At each iteration image I and heat map ut is taken as input to enhance time t. At first iteration the heat map ut is the initial coarse heat map to be improved which is the output by another pre trained neural network. We have to derive a series of filter responses from ut which correspond to Mi∗ut in Φ(uk, I). The responsed are find by the dot product between Mi and uk,t(·) .A set of filter responses are computed at the same spatial location on the input image .The operations are convolutions when performed densely in space. The filters are concatenated to form a pool of features Φ .Function δut describes how the heat map ut is updated at iteration t.

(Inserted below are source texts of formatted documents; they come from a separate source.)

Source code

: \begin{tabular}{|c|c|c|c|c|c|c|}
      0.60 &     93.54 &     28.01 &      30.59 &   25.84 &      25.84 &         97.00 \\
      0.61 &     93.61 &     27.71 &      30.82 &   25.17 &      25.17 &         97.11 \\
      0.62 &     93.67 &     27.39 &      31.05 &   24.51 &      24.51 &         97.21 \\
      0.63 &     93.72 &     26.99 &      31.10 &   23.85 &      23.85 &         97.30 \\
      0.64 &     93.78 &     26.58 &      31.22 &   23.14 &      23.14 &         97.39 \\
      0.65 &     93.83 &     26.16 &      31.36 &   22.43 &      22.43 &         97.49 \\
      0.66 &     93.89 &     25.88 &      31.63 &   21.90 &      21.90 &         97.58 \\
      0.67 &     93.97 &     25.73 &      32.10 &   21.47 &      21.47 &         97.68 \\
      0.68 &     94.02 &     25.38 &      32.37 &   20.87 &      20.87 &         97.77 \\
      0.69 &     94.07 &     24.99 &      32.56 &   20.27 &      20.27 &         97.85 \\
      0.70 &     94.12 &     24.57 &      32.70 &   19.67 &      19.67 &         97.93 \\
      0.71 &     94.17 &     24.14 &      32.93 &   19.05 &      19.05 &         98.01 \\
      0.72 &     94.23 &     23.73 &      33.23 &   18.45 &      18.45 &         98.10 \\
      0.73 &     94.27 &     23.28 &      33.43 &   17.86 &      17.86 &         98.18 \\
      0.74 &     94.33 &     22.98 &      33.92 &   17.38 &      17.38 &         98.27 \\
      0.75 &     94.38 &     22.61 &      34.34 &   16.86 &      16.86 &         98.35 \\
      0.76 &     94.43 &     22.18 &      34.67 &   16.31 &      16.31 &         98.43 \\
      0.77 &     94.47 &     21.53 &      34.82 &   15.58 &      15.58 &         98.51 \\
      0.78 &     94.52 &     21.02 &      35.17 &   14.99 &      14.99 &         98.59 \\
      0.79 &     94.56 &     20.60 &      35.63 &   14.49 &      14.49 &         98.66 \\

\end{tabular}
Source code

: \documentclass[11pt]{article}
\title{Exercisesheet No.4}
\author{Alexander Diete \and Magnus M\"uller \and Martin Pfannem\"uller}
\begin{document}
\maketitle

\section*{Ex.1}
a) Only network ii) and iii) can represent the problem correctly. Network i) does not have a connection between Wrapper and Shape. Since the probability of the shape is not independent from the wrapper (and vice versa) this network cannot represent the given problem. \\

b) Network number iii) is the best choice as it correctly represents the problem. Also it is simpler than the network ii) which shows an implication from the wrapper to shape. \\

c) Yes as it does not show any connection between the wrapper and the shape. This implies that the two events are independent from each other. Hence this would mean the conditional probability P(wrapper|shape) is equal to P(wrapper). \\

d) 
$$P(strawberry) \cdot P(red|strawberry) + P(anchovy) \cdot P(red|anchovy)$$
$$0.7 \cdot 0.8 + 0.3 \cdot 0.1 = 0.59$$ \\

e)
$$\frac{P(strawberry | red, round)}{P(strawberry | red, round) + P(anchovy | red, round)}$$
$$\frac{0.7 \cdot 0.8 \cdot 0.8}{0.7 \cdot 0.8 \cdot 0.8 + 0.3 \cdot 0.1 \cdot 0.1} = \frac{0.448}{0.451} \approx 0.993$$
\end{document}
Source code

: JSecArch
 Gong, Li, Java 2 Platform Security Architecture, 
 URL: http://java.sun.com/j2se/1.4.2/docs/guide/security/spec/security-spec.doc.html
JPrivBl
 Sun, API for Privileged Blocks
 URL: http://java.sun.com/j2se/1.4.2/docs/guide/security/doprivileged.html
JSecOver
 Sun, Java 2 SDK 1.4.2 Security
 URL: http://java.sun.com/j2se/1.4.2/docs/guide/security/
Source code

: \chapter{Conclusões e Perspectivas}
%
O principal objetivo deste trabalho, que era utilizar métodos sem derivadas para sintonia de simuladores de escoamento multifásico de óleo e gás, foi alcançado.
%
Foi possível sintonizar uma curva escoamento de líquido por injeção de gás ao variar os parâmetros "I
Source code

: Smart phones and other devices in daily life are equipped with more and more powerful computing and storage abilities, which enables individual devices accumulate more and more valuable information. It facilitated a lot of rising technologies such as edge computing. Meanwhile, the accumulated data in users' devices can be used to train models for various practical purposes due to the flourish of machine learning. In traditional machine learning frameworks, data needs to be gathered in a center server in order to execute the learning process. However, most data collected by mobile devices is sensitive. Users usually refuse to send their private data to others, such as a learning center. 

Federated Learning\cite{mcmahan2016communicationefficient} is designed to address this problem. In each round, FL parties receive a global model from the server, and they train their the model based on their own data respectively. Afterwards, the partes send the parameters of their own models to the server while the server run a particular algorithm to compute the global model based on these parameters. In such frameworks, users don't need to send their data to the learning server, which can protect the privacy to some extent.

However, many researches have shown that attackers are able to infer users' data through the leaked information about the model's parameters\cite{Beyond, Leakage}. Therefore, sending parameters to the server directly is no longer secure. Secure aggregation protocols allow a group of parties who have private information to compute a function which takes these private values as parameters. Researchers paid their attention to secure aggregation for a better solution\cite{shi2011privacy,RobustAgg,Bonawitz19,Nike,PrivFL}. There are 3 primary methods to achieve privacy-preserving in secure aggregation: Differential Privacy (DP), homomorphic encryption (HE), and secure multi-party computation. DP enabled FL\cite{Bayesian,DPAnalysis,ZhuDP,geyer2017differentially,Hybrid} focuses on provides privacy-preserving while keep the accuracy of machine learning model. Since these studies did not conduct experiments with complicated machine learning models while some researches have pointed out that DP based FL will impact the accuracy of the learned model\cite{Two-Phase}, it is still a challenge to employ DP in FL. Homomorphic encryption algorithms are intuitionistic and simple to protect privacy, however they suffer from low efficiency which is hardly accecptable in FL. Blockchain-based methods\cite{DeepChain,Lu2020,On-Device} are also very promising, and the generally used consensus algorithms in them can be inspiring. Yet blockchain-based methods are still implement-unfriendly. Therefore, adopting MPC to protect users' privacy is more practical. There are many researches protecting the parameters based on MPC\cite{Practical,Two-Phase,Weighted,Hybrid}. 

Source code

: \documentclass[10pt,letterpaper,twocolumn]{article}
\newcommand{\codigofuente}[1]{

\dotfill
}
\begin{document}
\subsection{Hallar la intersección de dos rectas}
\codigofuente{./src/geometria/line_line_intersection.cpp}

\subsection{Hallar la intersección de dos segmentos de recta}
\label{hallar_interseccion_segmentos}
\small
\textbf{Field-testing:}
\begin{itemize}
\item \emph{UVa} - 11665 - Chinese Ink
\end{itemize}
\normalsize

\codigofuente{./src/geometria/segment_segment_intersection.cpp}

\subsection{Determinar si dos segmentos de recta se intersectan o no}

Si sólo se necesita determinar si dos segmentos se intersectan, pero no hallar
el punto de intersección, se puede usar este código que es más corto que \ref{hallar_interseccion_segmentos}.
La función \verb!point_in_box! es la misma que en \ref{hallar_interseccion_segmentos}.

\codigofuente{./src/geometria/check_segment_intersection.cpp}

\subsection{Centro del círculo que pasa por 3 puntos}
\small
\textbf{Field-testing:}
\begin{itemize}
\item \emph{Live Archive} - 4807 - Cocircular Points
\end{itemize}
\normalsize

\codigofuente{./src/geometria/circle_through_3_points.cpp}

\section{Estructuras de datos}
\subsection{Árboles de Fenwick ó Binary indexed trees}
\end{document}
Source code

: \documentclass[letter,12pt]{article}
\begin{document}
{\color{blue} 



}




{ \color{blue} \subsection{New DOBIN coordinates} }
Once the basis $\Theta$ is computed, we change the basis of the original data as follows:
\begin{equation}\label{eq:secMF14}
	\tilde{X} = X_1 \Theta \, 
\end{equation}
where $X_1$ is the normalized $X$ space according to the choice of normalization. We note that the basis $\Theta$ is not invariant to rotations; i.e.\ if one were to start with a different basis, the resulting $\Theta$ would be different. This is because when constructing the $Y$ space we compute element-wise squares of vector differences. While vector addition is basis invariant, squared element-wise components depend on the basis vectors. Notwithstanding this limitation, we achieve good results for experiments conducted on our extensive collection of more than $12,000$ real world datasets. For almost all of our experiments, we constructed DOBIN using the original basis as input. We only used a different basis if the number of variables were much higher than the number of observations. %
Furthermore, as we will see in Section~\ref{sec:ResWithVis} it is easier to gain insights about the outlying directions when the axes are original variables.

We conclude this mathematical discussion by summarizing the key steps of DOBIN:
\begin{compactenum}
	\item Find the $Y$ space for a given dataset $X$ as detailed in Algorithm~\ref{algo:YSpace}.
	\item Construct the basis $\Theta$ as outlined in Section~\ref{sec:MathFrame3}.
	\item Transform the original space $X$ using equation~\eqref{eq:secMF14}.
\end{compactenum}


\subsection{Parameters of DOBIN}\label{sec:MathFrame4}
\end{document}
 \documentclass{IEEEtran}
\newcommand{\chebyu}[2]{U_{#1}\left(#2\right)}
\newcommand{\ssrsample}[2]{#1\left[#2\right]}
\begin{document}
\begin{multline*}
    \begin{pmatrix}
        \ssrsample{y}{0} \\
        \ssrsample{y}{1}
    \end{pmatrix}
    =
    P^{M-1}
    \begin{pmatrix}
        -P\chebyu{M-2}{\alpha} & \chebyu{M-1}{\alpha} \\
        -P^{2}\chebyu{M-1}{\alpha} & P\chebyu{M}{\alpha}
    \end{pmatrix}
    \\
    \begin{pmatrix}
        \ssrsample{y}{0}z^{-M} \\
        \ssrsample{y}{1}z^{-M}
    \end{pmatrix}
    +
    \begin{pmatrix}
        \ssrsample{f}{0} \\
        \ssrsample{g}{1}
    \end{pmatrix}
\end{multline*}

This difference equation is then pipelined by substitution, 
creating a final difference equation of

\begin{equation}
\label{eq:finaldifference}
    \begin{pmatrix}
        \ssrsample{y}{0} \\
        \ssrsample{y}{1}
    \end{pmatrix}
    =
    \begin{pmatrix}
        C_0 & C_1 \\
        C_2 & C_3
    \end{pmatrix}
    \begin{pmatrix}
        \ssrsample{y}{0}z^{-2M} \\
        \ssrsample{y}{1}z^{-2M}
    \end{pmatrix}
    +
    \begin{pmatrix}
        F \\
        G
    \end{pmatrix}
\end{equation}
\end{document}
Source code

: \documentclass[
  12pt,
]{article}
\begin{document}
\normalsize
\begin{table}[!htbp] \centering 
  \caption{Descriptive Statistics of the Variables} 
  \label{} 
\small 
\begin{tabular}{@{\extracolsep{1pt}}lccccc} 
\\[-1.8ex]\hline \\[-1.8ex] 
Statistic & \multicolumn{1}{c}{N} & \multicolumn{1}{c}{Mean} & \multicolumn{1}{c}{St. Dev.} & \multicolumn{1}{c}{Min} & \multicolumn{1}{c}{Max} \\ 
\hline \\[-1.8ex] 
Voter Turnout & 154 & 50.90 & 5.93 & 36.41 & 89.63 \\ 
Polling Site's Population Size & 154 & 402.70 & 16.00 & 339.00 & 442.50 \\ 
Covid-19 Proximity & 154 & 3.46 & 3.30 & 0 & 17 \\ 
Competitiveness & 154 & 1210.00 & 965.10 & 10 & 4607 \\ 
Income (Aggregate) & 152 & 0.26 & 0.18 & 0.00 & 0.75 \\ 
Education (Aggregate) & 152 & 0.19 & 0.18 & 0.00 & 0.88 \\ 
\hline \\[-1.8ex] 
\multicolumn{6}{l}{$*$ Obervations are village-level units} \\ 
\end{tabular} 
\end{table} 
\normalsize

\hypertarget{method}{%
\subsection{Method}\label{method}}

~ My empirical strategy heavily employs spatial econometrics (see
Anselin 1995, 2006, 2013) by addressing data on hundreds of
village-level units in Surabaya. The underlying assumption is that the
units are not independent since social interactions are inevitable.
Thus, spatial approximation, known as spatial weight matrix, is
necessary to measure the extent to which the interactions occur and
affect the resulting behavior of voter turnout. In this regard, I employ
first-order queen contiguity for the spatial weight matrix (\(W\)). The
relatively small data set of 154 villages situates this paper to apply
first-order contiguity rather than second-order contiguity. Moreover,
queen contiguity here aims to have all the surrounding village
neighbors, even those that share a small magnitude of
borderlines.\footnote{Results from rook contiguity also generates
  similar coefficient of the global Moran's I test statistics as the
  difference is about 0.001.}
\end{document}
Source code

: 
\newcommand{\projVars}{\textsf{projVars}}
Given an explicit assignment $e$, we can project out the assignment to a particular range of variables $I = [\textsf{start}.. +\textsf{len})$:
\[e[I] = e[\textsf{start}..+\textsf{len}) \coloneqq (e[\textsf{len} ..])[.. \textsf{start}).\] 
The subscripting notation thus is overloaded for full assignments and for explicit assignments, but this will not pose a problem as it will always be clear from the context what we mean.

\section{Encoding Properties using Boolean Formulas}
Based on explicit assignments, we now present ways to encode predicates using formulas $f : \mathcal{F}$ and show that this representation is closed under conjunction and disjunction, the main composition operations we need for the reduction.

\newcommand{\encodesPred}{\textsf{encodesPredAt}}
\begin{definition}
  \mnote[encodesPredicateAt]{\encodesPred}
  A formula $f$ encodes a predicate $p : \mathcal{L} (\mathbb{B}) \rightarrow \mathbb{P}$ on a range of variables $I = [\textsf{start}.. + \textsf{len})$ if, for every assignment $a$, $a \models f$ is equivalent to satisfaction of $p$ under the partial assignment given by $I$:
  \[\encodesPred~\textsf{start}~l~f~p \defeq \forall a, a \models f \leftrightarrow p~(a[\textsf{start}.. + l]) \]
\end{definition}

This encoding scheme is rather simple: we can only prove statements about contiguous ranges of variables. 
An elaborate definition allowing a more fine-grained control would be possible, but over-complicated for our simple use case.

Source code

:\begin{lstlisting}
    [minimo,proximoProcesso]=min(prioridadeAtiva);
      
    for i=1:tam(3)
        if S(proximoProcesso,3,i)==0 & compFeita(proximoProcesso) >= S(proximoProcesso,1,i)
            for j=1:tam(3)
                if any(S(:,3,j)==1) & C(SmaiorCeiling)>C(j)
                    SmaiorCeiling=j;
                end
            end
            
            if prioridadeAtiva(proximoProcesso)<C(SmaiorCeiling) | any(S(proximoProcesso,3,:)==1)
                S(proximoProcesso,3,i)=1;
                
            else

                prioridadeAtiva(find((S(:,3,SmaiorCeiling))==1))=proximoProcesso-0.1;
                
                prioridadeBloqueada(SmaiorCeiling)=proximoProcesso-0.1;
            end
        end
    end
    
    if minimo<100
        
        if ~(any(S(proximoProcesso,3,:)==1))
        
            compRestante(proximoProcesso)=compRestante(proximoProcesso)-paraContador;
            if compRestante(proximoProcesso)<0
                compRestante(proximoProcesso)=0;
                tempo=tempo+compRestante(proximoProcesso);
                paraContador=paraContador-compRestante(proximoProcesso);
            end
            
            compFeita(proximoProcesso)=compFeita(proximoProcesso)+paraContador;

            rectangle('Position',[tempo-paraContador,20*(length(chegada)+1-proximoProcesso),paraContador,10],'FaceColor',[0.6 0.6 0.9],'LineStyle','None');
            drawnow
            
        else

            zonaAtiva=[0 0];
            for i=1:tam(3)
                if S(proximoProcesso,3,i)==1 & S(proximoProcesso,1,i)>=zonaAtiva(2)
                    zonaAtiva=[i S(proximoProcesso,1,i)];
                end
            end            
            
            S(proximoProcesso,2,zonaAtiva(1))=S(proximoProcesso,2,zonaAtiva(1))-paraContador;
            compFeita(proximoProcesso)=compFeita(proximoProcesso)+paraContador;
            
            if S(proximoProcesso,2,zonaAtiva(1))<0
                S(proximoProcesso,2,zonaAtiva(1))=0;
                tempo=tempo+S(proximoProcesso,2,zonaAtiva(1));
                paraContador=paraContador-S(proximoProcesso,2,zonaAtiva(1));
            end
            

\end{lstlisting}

δut is modelled through a multilayer perceptron, as it approximate function within a bounded error. One hidden layer is included with nonlinear activation functions followed by an output neuron with a linear activation. The value of δut is added to ut to generate the map ut+1. The following architecture conveys the intention of a progressive refinement of the classification much better. The iterative process is implemented by unrolling a finite number of iterations and the parameters are shared among all iterations during training time by a simple modification to the back propagation where the derivatives of every instance of a weight at different iterations are averaged. The features which are extracted from the input image I are independent of the iteration.

Implementation Details

First, we'll go over the CNN that was used to generate the coarse predictions, and then we'll go over our RNN in detail. The Caffe deep learning library was used to implement the network architecture.

Our educated guess CNN is built on a previous Mnih-presented remote sensing network. We construct a completely convolutional version of Mnih's network since recent remote sensing research has demonstrated the theoretical and practical benefits of this architecture. The CNN uses 3-band colour picture patches with a resolution of 1m2 to generate as many heat maps as the number of classes considered.

To estimate the gradient of the network's parameters and back-propagate them, we group 64 patches with classification maps of size 64 64 into mini-batches. The cross-entropy between the target and expected class probabilities is our loss function. With a learning rate of 0.01, momentum of 0.9, and an L2 weight regularisation of 0.0002, stochastic gradient descent is used for optimization. However, neither these parameters nor the network architectures is optimised.

The above-mentioned RNN is now implemented in depth. It's worth noting that the weights of the initial coarse CNN and the manually labelled CNN are set at this stage.Only the RNN is trained using tile. Our RNN picks up 32 Mi and 32 Nj filters, each with a spatial dimension of 5 5. Per class has its own MLP, which is trained using 32 hidden neurons and rectified linear activations, while Mi and Nj filters are shared across classes.

We unroll five RNN iterations, which allows us to boost the classification maps substantially without using up all of our GPU's memory. It is essential to receive training.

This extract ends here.